> **DESCRIPTION OF THE TASK**
Nothing in the listing may be skipped; repeat it all exactly.

> **DATASET RECORDS**
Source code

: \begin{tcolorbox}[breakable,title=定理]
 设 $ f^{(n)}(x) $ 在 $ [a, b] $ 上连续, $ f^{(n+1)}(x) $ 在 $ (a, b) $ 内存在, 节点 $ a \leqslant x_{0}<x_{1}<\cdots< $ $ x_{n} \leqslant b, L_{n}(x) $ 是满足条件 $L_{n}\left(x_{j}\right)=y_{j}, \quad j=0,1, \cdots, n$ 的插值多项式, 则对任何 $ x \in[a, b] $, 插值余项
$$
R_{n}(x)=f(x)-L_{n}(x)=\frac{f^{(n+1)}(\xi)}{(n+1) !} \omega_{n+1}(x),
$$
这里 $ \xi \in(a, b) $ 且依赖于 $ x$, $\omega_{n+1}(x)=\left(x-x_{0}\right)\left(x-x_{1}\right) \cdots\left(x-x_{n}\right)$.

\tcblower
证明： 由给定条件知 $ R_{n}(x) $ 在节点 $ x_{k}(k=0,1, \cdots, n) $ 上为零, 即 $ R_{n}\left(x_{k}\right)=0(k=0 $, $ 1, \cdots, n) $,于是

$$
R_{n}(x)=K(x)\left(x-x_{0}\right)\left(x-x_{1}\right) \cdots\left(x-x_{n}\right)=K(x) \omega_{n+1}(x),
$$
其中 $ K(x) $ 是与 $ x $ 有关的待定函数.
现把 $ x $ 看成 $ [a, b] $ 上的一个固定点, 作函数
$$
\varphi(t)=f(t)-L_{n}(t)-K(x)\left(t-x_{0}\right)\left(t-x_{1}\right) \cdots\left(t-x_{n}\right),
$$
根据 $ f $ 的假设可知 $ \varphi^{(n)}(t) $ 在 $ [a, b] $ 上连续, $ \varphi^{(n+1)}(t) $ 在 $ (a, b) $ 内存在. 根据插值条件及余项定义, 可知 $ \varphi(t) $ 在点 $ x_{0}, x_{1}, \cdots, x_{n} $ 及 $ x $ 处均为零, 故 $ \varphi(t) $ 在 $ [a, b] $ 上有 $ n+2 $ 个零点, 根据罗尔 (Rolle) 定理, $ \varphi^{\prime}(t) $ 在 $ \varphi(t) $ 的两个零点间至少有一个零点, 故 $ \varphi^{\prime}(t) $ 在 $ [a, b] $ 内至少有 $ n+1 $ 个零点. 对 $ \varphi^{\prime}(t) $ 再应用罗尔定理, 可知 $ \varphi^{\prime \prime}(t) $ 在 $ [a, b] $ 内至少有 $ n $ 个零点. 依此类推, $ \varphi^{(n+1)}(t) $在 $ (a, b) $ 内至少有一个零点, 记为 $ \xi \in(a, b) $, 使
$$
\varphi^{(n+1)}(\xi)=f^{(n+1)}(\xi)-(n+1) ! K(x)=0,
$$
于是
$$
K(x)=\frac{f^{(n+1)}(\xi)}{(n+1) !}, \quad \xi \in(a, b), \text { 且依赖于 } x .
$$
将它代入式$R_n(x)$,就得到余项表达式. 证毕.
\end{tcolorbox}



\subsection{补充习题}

> **OUTPUT FOR THIS EXERCISE**
Source code

: \begin{tcolorbox}[breakable,title=定理]
 设 $ f^{(n)}(x) $ 在 $ [a, b] $ 上连续, $ f^{(n+1)}(x) $ 在 $ (a, b) $ 内存在, 节点 $ a \leqslant x_{0}<x_{1}<\cdots< $ $ x_{n} \leqslant b, L_{n}(x) $ 是满足条件 $L_{n}\left(x_{j}\right)=y_{j}, \quad j=0,1, \cdots, n$ 的插值多项式, 则对任何 $ x \in[a, b] $, 插值余项
$$
R_{n}(x)=f(x)-L_{n}(x)=\frac{f^{(n+1)}(\xi)}{(n+1) !} \omega_{n+1}(x),
$$
这里 $ \xi \in(a, b) $ 且依赖于 $ x$, $\omega_{n+1}(x)=\left(x-x_{0}\right)\left(x-x_{1}\right) \cdots\left(x-x_{n}\right)$.

\tcblower
证明： 由给定条件知 $ R_{n}(x) $ 在节点 $ x_{k}(k=0,1, \cdots, n) $ 上为零, 即 $ R_{n}\left(x_{k}\right)=0(k=0 $, $ 1, \cdots, n) $,于是

$$
R_{n}(x)=K(x)\left(x-x_{0}\right)\left(x-x_{1}\right) \cdots\left(x-x_{n}\right)=K(x) \omega_{n+1}(x),
$$
其中 $ K(x) $ 是与 $ x $ 有关的待定函数.
现把 $ x $ 看成 $ [a, b] $ 上的一个固定点, 作函数
$$
\varphi(t)=f(t)-L_{n}(t)-K(x)\left(t-x_{0}\right)\left(t-x_{1}\right) \cdots\left(t-x_{n}\right),
$$
根据 $ f $ 的假设可知 $ \varphi^{(n)}(t) $ 在 $ [a, b] $ 上连续, $ \varphi^{(n+1)}(t) $ 在 $ (a, b) $ 内存在. 根据插值条件及余项定义, 可知 $ \varphi(t) $ 在点 $ x_{0}, x_{1}, \cdots, x_{n} $ 及 $ x $ 处均为零, 故 $ \varphi(t) $ 在 $ [a, b] $ 上有 $ n+2 $ 个零点, 根据罗尔 (Rolle) 定理, $ \varphi^{\prime}(t) $ 在 $ \varphi(t) $ 的两个零点间至少有一个零点, 故 $ \varphi^{\prime}(t) $ 在 $ [a, b] $ 内至少有 $ n+1 $ 个零点. 对 $ \varphi^{\prime}(t) $ 再应用罗尔定理, 可知 $ \varphi^{\prime \prime}(t) $ 在 $ [a, b] $ 内至少有 $ n $ 个零点. 依此类推, $ \varphi^{(n+1)}(t) $在 $ (a, b) $ 内至少有一个零点, 记为 $ \xi \in(a, b) $, 使
$$
\varphi^{(n+1)}(\xi)=f^{(n+1)}(\xi)-(n+1) ! K(x)=0,
$$
于是
$$
K(x)=\frac{f^{(n+1)}(\xi)}{(n+1) !}, \quad \xi \in(a, b), \text { 且依赖于 } x .
$$
将它代入式$R_n(x)$,就得到余项表达式. 证毕.
\end{tcolorbox}



\subsection{补充习题}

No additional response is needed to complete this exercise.